Bagdá só coopera se o embargo for suspenso
PUBLICAÇÃO
terça-feira, 10 de novembro de 1998
Faruk Chukri France Presse 
O Iraque ameaçou ontem não reconhecer as resoluções das Nações Unidas, apesar de o secretário geral da ONU Kofi Annan ter pedido, domingo, a Bagdá que voltasse a cooperar com os especialistas em desarmamento para evitar um ataque militar.
Um jornal oficial iraquiano afirmou ontem que Bagdá poderá modificar sua posição em relação à aceitação das resoluções da ONU sobre desarmamento caso o Conselho de Segurança não suspenda o embargo contra sua economia.
O Iraque só aceitou as resoluções 687 e 715 do Conselho de Segurança (que prevêem a eliminação de suas armas de destruição maciça e a vigilância contínua de sua potência nuclear) com a finalidade de acelerar a suspensão do embargo vigente desde 1990, afirma as-Saura, o jornal do Partido Baath (no poder).
Ao negar ao Iraque seu direito de obter a suspensão do embargo, o Conselho poderá levar Bagdá a revisar todas as resoluções que aceitou no passado, acrescenta o jornal, enfatizando que o Iraque não deseja chegar a esta situação.
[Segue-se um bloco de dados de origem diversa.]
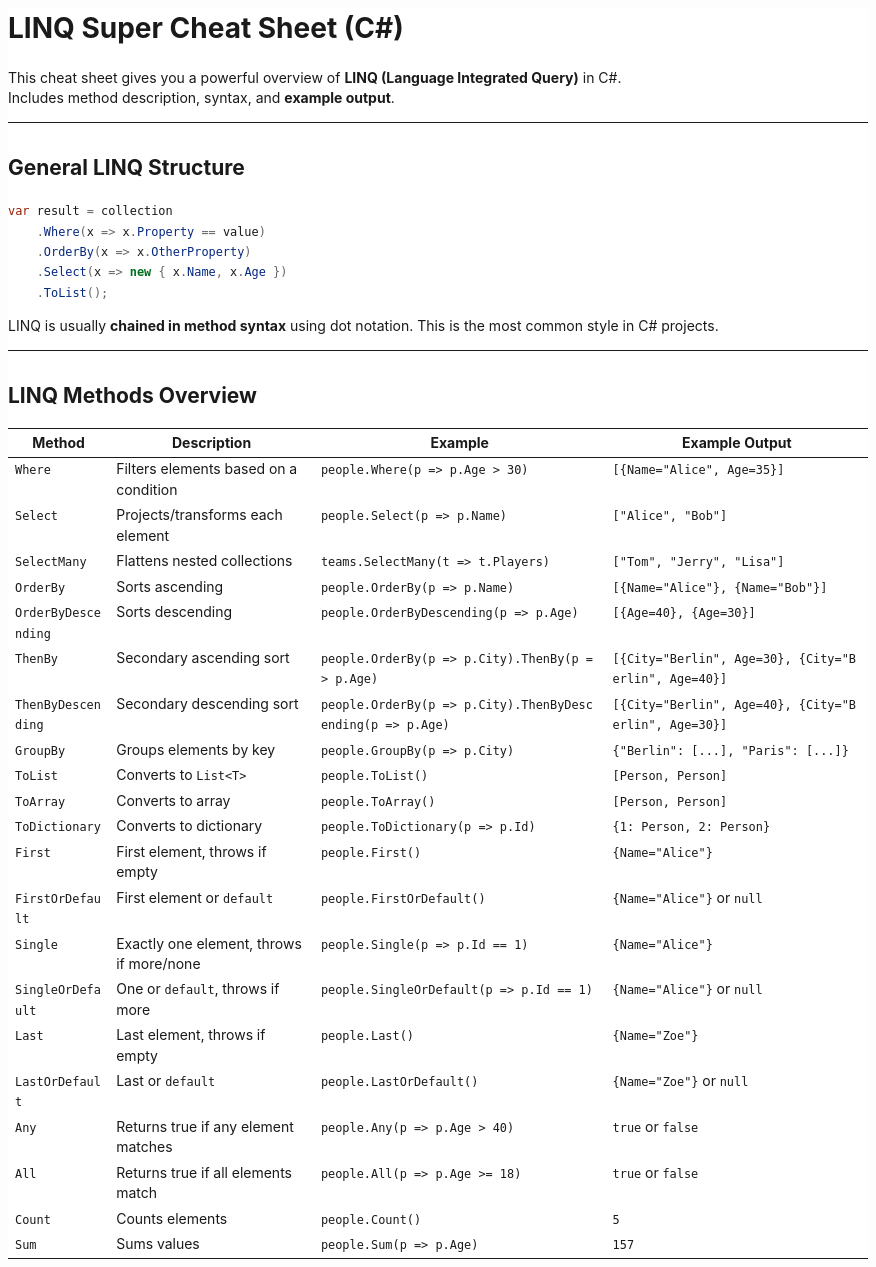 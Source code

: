 
# LINQ Super Cheat Sheet (C#)

This cheat sheet gives you a powerful overview of **LINQ (Language Integrated Query)** in C#.  
Includes method description, syntax, and **example output**.

---

## General LINQ Structure

```csharp
var result = collection
    .Where(x => x.Property == value)
    .OrderBy(x => x.OtherProperty)
    .Select(x => new { x.Name, x.Age })
    .ToList();
```

LINQ is usually **chained in method syntax** using dot notation. This is the most common style in C# projects.

---

## LINQ Methods Overview

| Method             | Description                                      | Example | Example Output |
|--------------------|--------------------------------------------------|---------|------------------|
| `Where`            | Filters elements based on a condition             | `people.Where(p => p.Age > 30)` | `[{Name="Alice", Age=35}]` |
| `Select`           | Projects/transforms each element                  | `people.Select(p => p.Name)` | `["Alice", "Bob"]` |
| `SelectMany`       | Flattens nested collections                       | `teams.SelectMany(t => t.Players)` | `["Tom", "Jerry", "Lisa"]` |
| `OrderBy`          | Sorts ascending                                   | `people.OrderBy(p => p.Name)` | `[{Name="Alice"}, {Name="Bob"}]` |
| `OrderByDescending`| Sorts descending                                  | `people.OrderByDescending(p => p.Age)` | `[{Age=40}, {Age=30}]` |
| `ThenBy`           | Secondary ascending sort                          | `people.OrderBy(p => p.City).ThenBy(p => p.Age)` | `[{City="Berlin", Age=30}, {City="Berlin", Age=40}]` |
| `ThenByDescending` | Secondary descending sort                         | `people.OrderBy(p => p.City).ThenByDescending(p => p.Age)` | `[{City="Berlin", Age=40}, {City="Berlin", Age=30}]` |
| `GroupBy`          | Groups elements by key                            | `people.GroupBy(p => p.City)` | `{"Berlin": [...], "Paris": [...]}` |
| `ToList`           | Converts to `List<T>`                             | `people.ToList()` | `[Person, Person]` |
| `ToArray`          | Converts to array                                 | `people.ToArray()` | `[Person, Person]` |
| `ToDictionary`     | Converts to dictionary                            | `people.ToDictionary(p => p.Id)` | `{1: Person, 2: Person}` |
| `First`            | First element, throws if empty                    | `people.First()` | `{Name="Alice"}` |
| `FirstOrDefault`   | First element or `default`                        | `people.FirstOrDefault()` | `{Name="Alice"}` or `null` |
| `Single`           | Exactly one element, throws if more/none          | `people.Single(p => p.Id == 1)` | `{Name="Alice"}` |
| `SingleOrDefault`  | One or `default`, throws if more                  | `people.SingleOrDefault(p => p.Id == 1)` | `{Name="Alice"}` or `null` |
| `Last`             | Last element, throws if empty                     | `people.Last()` | `{Name="Zoe"}` |
| `LastOrDefault`    | Last or `default`                                 | `people.LastOrDefault()` | `{Name="Zoe"}` or `null` |
| `Any`              | Returns true if any element matches               | `people.Any(p => p.Age > 40)` | `true` or `false` |
| `All`              | Returns true if all elements match                | `people.All(p => p.Age >= 18)` | `true` or `false` |
| `Count`            | Counts elements                                   | `people.Count()` | `5` |
| `Sum`              | Sums values                                       | `people.Sum(p => p.Age)` | `157` |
Um alto responsável iraquiano, o general Alí Hasan al-Majid, convocou os iraquianos para que façam uma mobilização geral para enfrentar os inimigos do Iraque, em um discurso transmitido pela televisão.
No último dia 31, o Iraque deixou de cooperar com a Comissão Especial da ONU encarregada do desarmamento iraquiano (UNSCOM), acusando-a de espionar e atuar em nome dos Estados Unidos com a finalidade de manter as sanções.
O secretário geral da ONU, Kofi Annan, pediu que o governo iraquiano reinicie imediatamente sua cooperação com os inspetores da ONU para evitar uma ação militar. Este reinício deve ser feito por interesse do governo iraquiano, estimou Annan domingo, em Nuakchott, onde iniciou um giro pelo Norte da África.
Um segundo grupo de especialistas da Comissão Especial partiu ontem de Bagdá, dentro de uma retirada decidida por motivos administrativos, declarou Caroline Cross, porta-voz do organismo.